Eleven people working for one of the nation’s leading turkey producers have been charged with animal cruelty in Pennsylvania after state police said they were caught on video kicking, stomping and beating turkeys at several farms.

The workers were responsible for capturing and crating turkeys destined for slaughter, Pennsylvania State Police said Thursday. They launched the probe in August 2021 in response to a complaint from People for the Ethical Treatment of Animals.

An undercover PETA investigator worked on a Plainville Farms crew for about three weeks and captured graphic video that showed workers appearing to mistreat the birds.

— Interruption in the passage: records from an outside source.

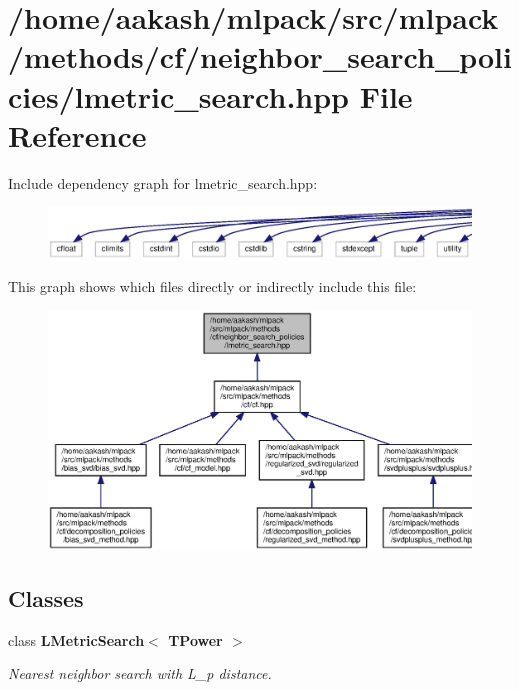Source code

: \section{/home/aakash/mlpack/src/mlpack/methods/cf/neighbor\+\_\+search\+\_\+policies/lmetric\+\_\+search.hpp File Reference}
\label{lmetric__search_8hpp}
Include dependency graph for lmetric\+\_\+search.\+hpp\+:
\nopagebreak
\begin{figure}[H]
\begin{center}
\leavevmode
\includegraphics[width=350pt]{lmetric__search_8hpp__incl}
\end{center}
\end{figure}
This graph shows which files directly or indirectly include this file\+:
\nopagebreak
\begin{figure}[H]
\begin{center}
\leavevmode
\includegraphics[width=350pt]{lmetric__search_8hpp__dep__incl}
\end{center}
\end{figure}
\subsection*{Classes}
\begin{DoxyCompactItemize}
\item 
class \textbf{ L\+Metric\+Search$<$ T\+Power $>$}
\begin{DoxyCompactList}\small\item\em Nearest neighbor search with L\+\_\+p distance. \end{DoxyCompactList}\end{DoxyCompactItemize}
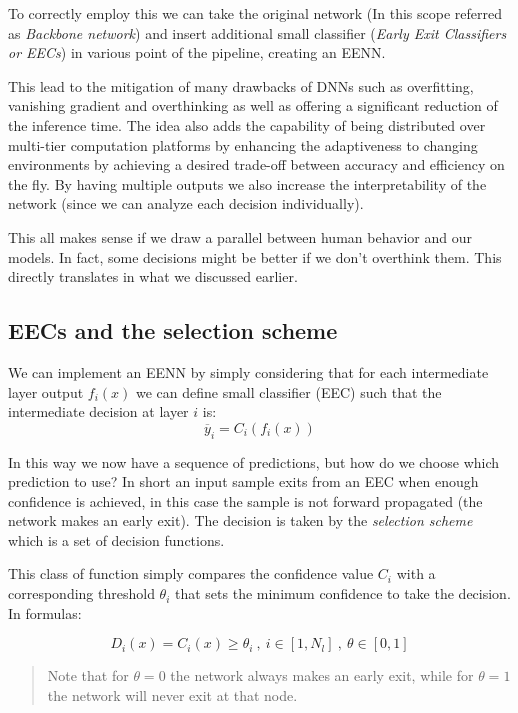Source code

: \documentclass{article}
\begin{document}
    To correctly employ this we can take the original network (In this scope referred as \emph{Backbone network}) and insert additional small classifier (\emph{Early Exit Classifiers or EECs}) in various point of the pipeline, creating an EENN.

    This lead to the mitigation of many drawbacks of DNNs such as overfitting, vanishing gradient and overthinking as well as offering a significant reduction of the inference time. The idea also adds the capability of being distributed over multi-tier computation platforms by 
    enhancing the adaptiveness to changing environments by achieving a desired trade-off between accuracy and efficiency on the fly. By having multiple outputs we also increase the interpretability of the network (since we can analyze each decision individually).

    This all makes sense if we draw a parallel between human behavior and our models. In fact, some decisions might be better if we don't overthink them. This directly translates in what we discussed earlier.
    \subsection{EECs and the selection scheme}
      We can implement an EENN by simply considering that for each intermediate layer output $f_i(x)$ we can define  small classifier (EEC) such that the intermediate decision at layer $i$ is:
      \begin{equation}
        \overline{y}_i = C_i(f_i(x)) 
      \end{equation}

      In this way we now have a sequence of predictions, but how do we choose which prediction to use? In short an input sample exits from an EEC when enough confidence is achieved, in this case the sample is not forward propagated (the network makes an early exit). The decision is taken by the \emph{selection scheme} which is a set of decision functions.

      This class of function simply compares the confidence value $C_i$ with a corresponding threshold $\theta_i$ that sets the minimum confidence to take the decision. In formulas:

      \begin{equation}
        D_i(x) = C_i(x)\geq \theta_i \ , \  i \in [1,N_l] \ , \ \theta \in [0,1]
      \end{equation}

      \begin{quote}
        Note that for $\theta = 0$ the network always makes an early exit, while for $\theta = 1$ the network will never exit at that node.
      \end{quote}
\end{document}
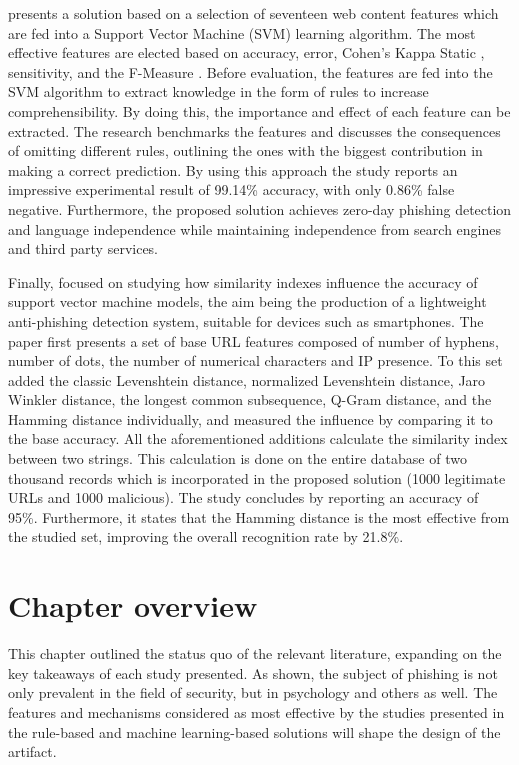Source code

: \cite{SVM_ANTI_PHISHING} presents a solution based on a selection of seventeen web content features which are fed into a Support Vector Machine (SVM) learning algorithm. The most effective features are elected based on accuracy, error, Cohen's Kappa Static \citep{DATA_MINING_T&T}, sensitivity, and the F-Measure \citep{DATA_MINING_T&T}. Before evaluation, the features are fed into the SVM algorithm to extract knowledge in the form of rules to increase comprehensibility. By doing this, the importance and effect of each feature can be extracted. The research benchmarks the features and discusses the consequences of omitting different rules, outlining the ones with the biggest contribution in making a correct prediction.
By using this approach the study reports an impressive experimental result of 99.14\% accuracy, with only 0.86\% false negative. Furthermore, the proposed solution achieves zero-day phishing detection and language independence while maintaining independence from search engines and third party services.

Finally, \cite{SVM_SIMILARITY_INDEX} focused on studying how similarity indexes influence the accuracy of support vector machine models, the aim being the production of a lightweight anti-phishing detection system, suitable for devices such as smartphones. The paper first presents a set of base URL features composed of number of hyphens, number of dots, the number of numerical characters and IP presence. To this set \cite{SVM_SIMILARITY_INDEX} added the classic Levenshtein distance, normalized Levenshtein distance, Jaro Winkler distance, the longest common subsequence, Q-Gram distance, and the Hamming distance individually, and measured the influence by comparing it to the base accuracy. All the aforementioned additions calculate the similarity index between two strings. This calculation is done on the entire database of two thousand records which is incorporated in the proposed solution (1000 legitimate URLs and 1000 malicious). The study concludes by reporting an accuracy of 95\%. Furthermore, it states that the Hamming distance is the most effective from the studied set, improving the overall recognition rate by 21.8\%.

\section{Chapter overview}
This chapter outlined the status quo of the relevant literature, expanding on the key takeaways of each study presented. As shown, the subject of phishing is not only prevalent in the field of security, but in psychology and others as well. The features and mechanisms considered as most effective by the studies presented in the rule-based and machine learning-based solutions will shape the design of the artifact.

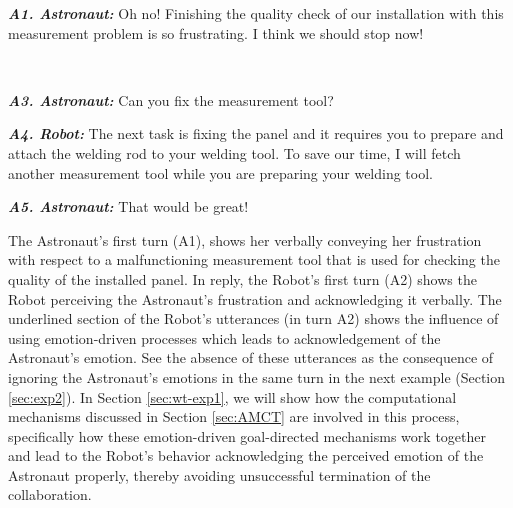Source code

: \begin{description}
  \item \textit{\textbf{A1. Astronaut:}} Oh no! Finishing the quality check of
  our installation with this measurement problem is so frustrating. I think we
  should stop now!\\

  \item {}\\
  
  \item \textit{\textbf{A3. Astronaut:}} Can you fix the measurement tool?\\

  \item \textit{\textbf{A4. Robot:}} The next task is fixing the panel and it
  requires you to prepare and attach the welding rod to your welding tool. To
  save our time, I will fetch another measurement tool while you are preparing
  your welding tool.\\

  \item \textit{\textbf{A5. Astronaut:}} That would be great!
  
\end{description}

The Astronaut's first turn (A1), shows her verbally conveying her frustration
with respect to a malfunctioning measurement tool that is used for checking the
quality of the installed panel. In reply, the Robot's first turn (A2) shows the
Robot perceiving the Astronaut's frustration and acknowledging it verbally. The
underlined section of the Robot's utterances (in turn A2) shows the influence of
using emotion-driven processes which leads to acknowledgement of the Astronaut's
emotion. See the absence of these utterances as the consequence of ignoring the
Astronaut's emotions in the same turn in the next example (Section
\ref{sec:exp2}). In Section \ref{sec:wt-exp1}, we will show how the
computational mechanisms discussed in Section \ref{sec:AMCT} are involved in
this process, specifically how these emotion-driven goal-directed mechanisms
work together and lead to the Robot's behavior acknowledging the perceived
emotion of the Astronaut properly, thereby avoiding unsuccessful termination of
the collaboration.

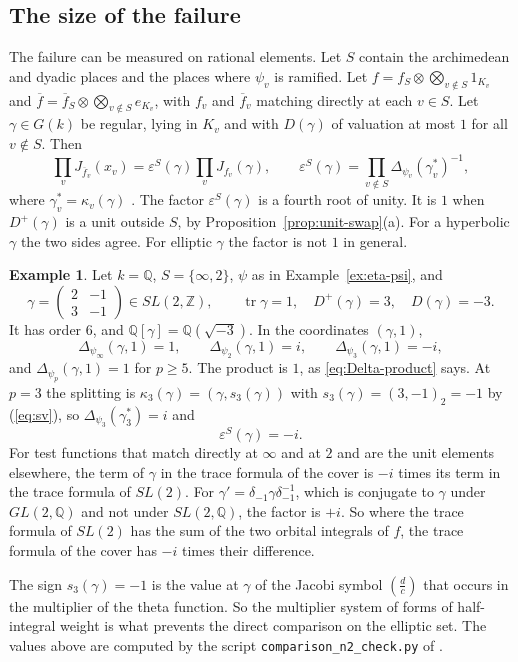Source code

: \documentclass[12pt,letterpaper,openany]{book}
\theoremstyle{plain}
\theoremstyle{definition}
\newtheorem{example}[theorem]{Example}
\theoremstyle{remark}
\theoremstyle{remark}
\newcommand{\tr}{\operatorname{tr}}
\begin{document}
\subsection*{The size of the failure}

The failure can be measured on rational elements. Let $S$ contain the
archimedean and dyadic places and the places where $\psi_v$ is ramified.
Let $f=f_S\otimes\bigotimes_{v\notin S}1_{K_v}$ and
$\overline f=\overline f_S\otimes\bigotimes_{v\notin S}e_{K_v}$, with
$f_v$ and $\overline f_v$ matching directly at each $v\in S$. Let
$\gamma\in G(k)$ be regular, lying in $K_v$ and with $D(\gamma)$ of
valuation at most $1$ for all $v\notin S$. Then
\begin{equation}\label{eq:epsilon}
\prod_vJ_{\overline f_v}(x_v)=\varepsilon^S(\gamma)\prod_vJ_{f_v}(\gamma),
\qquad\varepsilon^S(\gamma)=\prod_{v\notin S}\Delta_{\psi_v}(\gamma_v^*)^{-1},
\end{equation}
where $\gamma_v^*=\kappa_v(\gamma)$ \cite[Proposition~8.8]{JC}. The
factor $\varepsilon^S(\gamma)$ is a fourth root of unity. It is $1$ when
$D^+(\gamma)$ is a unit outside $S$, by
Proposition~\ref{prop:unit-swap}(a). For a hyperbolic $\gamma$ the two
sides agree. For elliptic $\gamma$ the factor is not $1$ in general.

\begin{example}\label{ex:epsilon}
Let $k={\mathbb Q}$, $S=\{\infty,2\}$, $\psi$ as in
Example~\ref{ex:eta-psi}, and
\[
\gamma=\left(\begin{array}{cc}2&-1\\3&-1\end{array}\right)\in
SL(2,{\mathbb Z}),\qquad\tr\gamma=1,\quad D^+(\gamma)=3,\quad
D(\gamma)=-3 .
\]
It has order $6$, and ${\mathbb Q}[\gamma]={\mathbb Q}(\sqrt{-3})$. In
the coordinates $(\gamma,1)$,
\[
\Delta_{\psi_\infty}(\gamma,1)=1,\qquad\Delta_{\psi_2}(\gamma,1)=i,\qquad
\Delta_{\psi_3}(\gamma,1)=-i,
\]
and $\Delta_{\psi_p}(\gamma,1)=1$ for $p\geq5$. The product is $1$, as
\eqref{eq:Delta-product} says. At $p=3$ the splitting is
$\kappa_3(\gamma)=(\gamma,s_3(\gamma))$ with
$s_3(\gamma)=(3,-1)_2=-1$ by (\ref{eq:sv}), so
$\Delta_{\psi_3}(\gamma_3^*)=i$ and
\[
\varepsilon^S(\gamma)=-i .
\]
For test functions that match directly at $\infty$ and at $2$ and are
the unit elements elsewhere, the term of $\gamma$ in the trace formula
of the cover is $-i$ times its term in the trace formula of $SL(2)$. For
$\gamma'=\delta_{-1}\gamma\delta_{-1}^{-1}$, which is conjugate to
$\gamma$ under $GL(2,{\mathbb Q})$ and not under $SL(2,{\mathbb Q})$, the
factor is $+i$. So where the trace formula of $SL(2)$ has the sum of the
two orbital integrals of $f$, the trace formula of the cover has $-i$
times their difference.

The sign $s_3(\gamma)=-1$ is the value at $\gamma$ of the Jacobi symbol
$\left(\frac d{c}\right)$ that occurs in the multiplier of the theta
function. So the multiplier system of forms of half-integral weight is
what prevents the direct comparison on the elliptic set. The values
above are computed by the script \texttt{comparison\_n2\_check.py} of
\cite{JC}.
\end{example}
\end{document}
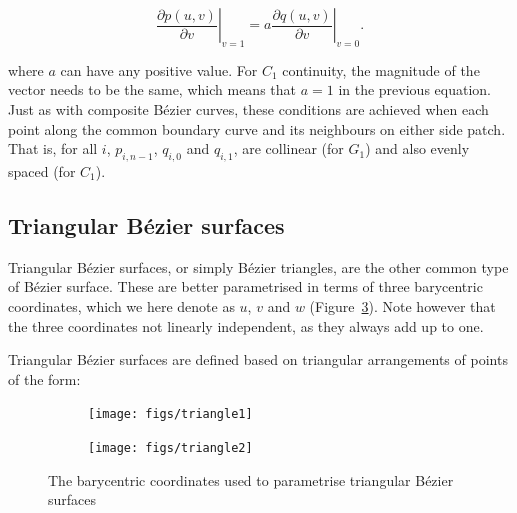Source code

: \begin{equation}
\left. \frac{\partial p(u,v)}{\partial v} \right|_{v=1} = a \left. \frac{\partial q(u,v)}{\partial v} \right|_{v=0}.
\end{equation}

where \(a\) can have any positive value.
For \(C_1\) continuity, the magnitude of the vector needs to be the same, which means that \(a = 1\) in the previous equation.
Just as with composite B\'ezier curves, these conditions are achieved when each point along the common boundary curve and its neighbours on either side patch.
That is, for all \(i\), \(p_{i, n-1}\), \(q_{i, 0}\) and \(q_{i, 1}\), are collinear (for \(G_1\)) and also evenly spaced (for \(C_1\)). 

\subsection{Triangular B\'ezier surfaces}

Triangular B\'ezier surfaces, or simply B\'ezier triangles, are the other common type of B\'ezier surface.
These are better parametrised in terms of three barycentric coordinates, which we here denote as \(u\), \(v\) and \(w\) (Figure~\ref{fig:triangle}).
Note however that the three coordinates not linearly independent, as they always add up to one.

Triangular B\'ezier surfaces are defined based on triangular arrangements of points of the form:

\begin{figure}
\centering
\begin{subfigure}{0.5\linewidth}
\texttt{[image: figs/triangle1]}
\caption{}%
\label{subfig:triangle1}
\end{subfigure}%
\begin{subfigure}{0.5\linewidth}
\texttt{[image: figs/triangle2]}
\caption{}%
\label{subfig:triangle2}
\end{subfigure}%
\caption{The barycentric coordinates used to parametrise triangular B\'ezier surfaces}%
\label{fig:triangle}
\end{figure}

The mistreatment took place at farms in Chester, Cumberland, Franklin, Fulton, Perry and Union counties, police said. A total of 139 charges were filed, including six felony counts of aggravated cruelty to animals and 76 misdemeanor counts of animal cruelty.

“This was a lengthy, detailed investigation that involved reviewing a lot of evidence at multiple locations,” said Cpl. Michael Spada, a state police animal cruelty officer.

Plainville advertises its turkeys as “humanely raised,” though the company was suspended from an animal welfare and labeling program run by Global Animal Partnership.

New Oxford, Pennsylvania-based Plainville has “zero tolerance for anything like the alleged actions of these former employees,” said Matt Goodson, the company’s chief executive officer. The company fired the employees implicated in the abuse, began using stationary and body cameras during the catching process, and took other measures to prevent a recurrence, he said.

“Plainville remains committed to the highest welfare standards for our animals and customers. We believe that it’s important for incidents like this to come to light in order to challenge our industry to do better,” he said in a statement Thursday.

The company’s turkey products are sold at supermarket chains including Publix and Wegners.

Plainville employs about 600 workers and slaughtered about 90 million live pounds of turkey last year, according to WATT PoultryUSA, a trade publication.